For the string "recent", state the number of lines in the data that contain it, and nothing else.

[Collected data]
################
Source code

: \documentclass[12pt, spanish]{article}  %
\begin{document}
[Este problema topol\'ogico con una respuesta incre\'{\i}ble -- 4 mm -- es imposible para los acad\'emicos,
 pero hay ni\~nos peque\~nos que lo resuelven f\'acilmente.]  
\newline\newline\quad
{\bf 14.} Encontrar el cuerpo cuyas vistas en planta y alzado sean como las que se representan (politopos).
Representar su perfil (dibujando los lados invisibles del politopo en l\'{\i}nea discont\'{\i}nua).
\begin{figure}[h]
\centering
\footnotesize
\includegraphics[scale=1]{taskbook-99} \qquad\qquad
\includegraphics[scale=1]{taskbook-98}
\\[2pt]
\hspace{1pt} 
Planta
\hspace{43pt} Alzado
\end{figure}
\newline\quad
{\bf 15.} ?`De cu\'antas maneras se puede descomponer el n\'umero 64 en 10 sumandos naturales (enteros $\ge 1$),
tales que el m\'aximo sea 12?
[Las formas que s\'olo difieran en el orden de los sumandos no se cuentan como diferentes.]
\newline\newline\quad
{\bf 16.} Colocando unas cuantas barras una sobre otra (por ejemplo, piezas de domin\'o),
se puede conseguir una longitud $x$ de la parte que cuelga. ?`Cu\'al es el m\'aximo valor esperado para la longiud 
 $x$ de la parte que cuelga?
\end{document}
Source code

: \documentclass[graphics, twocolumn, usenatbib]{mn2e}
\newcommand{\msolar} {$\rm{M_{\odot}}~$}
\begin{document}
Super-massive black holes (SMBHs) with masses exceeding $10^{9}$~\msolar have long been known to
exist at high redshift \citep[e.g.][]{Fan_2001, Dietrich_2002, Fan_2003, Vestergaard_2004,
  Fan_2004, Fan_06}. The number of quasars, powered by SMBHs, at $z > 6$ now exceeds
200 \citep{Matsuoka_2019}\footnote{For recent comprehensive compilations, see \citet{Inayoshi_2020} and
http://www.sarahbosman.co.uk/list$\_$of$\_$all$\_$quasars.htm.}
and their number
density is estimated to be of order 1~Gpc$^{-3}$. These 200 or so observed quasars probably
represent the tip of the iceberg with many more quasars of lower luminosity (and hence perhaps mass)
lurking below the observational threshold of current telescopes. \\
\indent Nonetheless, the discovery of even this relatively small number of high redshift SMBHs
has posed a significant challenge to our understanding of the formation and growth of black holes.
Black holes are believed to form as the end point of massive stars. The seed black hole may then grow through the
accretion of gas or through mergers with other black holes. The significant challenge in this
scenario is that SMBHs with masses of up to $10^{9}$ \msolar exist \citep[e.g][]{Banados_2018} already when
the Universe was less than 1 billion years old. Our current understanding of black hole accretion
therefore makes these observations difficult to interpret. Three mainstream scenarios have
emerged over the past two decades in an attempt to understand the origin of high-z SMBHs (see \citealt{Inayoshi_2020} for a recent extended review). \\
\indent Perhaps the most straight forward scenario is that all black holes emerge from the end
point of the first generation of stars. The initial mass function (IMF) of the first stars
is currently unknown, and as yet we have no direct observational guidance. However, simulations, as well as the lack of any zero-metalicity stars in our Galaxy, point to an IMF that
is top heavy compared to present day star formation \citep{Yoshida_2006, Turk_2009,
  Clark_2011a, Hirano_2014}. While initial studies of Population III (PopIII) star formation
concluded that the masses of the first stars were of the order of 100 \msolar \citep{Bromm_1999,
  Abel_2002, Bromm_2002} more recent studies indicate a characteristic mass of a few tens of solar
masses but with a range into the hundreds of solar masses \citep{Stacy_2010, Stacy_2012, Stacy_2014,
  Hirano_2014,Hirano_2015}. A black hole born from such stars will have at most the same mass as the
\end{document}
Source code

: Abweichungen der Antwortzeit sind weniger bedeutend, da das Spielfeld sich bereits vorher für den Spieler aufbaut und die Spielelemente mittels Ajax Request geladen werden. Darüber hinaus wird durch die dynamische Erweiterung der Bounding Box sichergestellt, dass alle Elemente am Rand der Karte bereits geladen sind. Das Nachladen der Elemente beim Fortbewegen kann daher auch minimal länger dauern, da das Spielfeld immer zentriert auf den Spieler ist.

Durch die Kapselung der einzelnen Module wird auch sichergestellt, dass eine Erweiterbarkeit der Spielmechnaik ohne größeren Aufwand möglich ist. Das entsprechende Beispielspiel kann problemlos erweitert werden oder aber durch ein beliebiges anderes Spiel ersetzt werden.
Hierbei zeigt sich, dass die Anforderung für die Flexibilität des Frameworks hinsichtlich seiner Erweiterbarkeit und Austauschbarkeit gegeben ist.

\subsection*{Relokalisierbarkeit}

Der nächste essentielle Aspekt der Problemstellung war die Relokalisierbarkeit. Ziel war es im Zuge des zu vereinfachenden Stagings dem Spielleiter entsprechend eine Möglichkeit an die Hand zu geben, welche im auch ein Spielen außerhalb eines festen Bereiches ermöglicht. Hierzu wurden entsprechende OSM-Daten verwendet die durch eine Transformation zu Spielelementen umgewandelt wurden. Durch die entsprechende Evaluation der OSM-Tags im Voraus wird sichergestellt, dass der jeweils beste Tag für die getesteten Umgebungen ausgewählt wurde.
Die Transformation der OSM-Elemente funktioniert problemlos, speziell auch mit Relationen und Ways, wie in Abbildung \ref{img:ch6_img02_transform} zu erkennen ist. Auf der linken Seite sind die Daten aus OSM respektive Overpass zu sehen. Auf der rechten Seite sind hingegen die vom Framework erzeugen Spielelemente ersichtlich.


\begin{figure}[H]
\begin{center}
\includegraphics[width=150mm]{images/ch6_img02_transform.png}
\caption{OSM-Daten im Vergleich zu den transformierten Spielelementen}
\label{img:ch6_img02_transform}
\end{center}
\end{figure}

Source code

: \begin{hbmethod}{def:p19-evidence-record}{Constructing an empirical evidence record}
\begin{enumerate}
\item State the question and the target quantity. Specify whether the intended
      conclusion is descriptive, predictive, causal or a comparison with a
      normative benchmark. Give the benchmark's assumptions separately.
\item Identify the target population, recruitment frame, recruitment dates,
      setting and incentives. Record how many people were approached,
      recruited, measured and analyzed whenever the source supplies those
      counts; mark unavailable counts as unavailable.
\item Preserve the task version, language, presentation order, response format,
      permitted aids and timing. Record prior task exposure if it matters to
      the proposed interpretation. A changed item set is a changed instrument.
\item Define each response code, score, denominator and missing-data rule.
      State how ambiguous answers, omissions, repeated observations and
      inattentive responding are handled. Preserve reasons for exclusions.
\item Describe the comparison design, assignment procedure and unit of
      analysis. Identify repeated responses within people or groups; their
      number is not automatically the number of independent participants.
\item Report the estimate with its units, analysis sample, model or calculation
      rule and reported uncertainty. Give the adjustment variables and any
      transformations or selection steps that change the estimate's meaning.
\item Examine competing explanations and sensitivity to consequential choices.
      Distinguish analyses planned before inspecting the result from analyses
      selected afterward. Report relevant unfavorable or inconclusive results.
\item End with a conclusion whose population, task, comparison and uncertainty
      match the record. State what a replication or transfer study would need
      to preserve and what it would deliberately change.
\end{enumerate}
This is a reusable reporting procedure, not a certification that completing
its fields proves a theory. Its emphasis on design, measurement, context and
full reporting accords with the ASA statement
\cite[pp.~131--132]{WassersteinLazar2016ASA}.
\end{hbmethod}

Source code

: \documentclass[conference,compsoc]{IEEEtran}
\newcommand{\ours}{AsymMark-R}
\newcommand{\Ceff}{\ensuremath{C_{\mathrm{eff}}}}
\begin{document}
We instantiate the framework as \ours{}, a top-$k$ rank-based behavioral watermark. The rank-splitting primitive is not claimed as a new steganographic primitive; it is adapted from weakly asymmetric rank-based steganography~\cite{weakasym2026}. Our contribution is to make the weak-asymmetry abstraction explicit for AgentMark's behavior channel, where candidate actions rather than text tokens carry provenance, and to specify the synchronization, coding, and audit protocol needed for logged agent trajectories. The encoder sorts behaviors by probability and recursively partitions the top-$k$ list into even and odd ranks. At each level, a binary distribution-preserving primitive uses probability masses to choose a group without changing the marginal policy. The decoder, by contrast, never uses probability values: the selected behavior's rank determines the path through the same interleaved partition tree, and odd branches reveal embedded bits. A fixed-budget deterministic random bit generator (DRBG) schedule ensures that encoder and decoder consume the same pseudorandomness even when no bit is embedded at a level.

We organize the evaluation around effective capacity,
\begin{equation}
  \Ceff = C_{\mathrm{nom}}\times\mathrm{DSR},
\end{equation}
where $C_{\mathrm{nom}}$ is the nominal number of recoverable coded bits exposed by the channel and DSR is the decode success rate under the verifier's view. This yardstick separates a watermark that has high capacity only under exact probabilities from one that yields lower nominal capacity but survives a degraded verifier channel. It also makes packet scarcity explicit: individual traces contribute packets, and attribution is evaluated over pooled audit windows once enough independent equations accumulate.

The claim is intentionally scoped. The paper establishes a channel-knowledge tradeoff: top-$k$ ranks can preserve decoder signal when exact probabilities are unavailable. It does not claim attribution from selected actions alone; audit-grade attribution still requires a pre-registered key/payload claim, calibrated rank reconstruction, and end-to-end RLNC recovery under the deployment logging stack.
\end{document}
################
**Exercise answer**: 3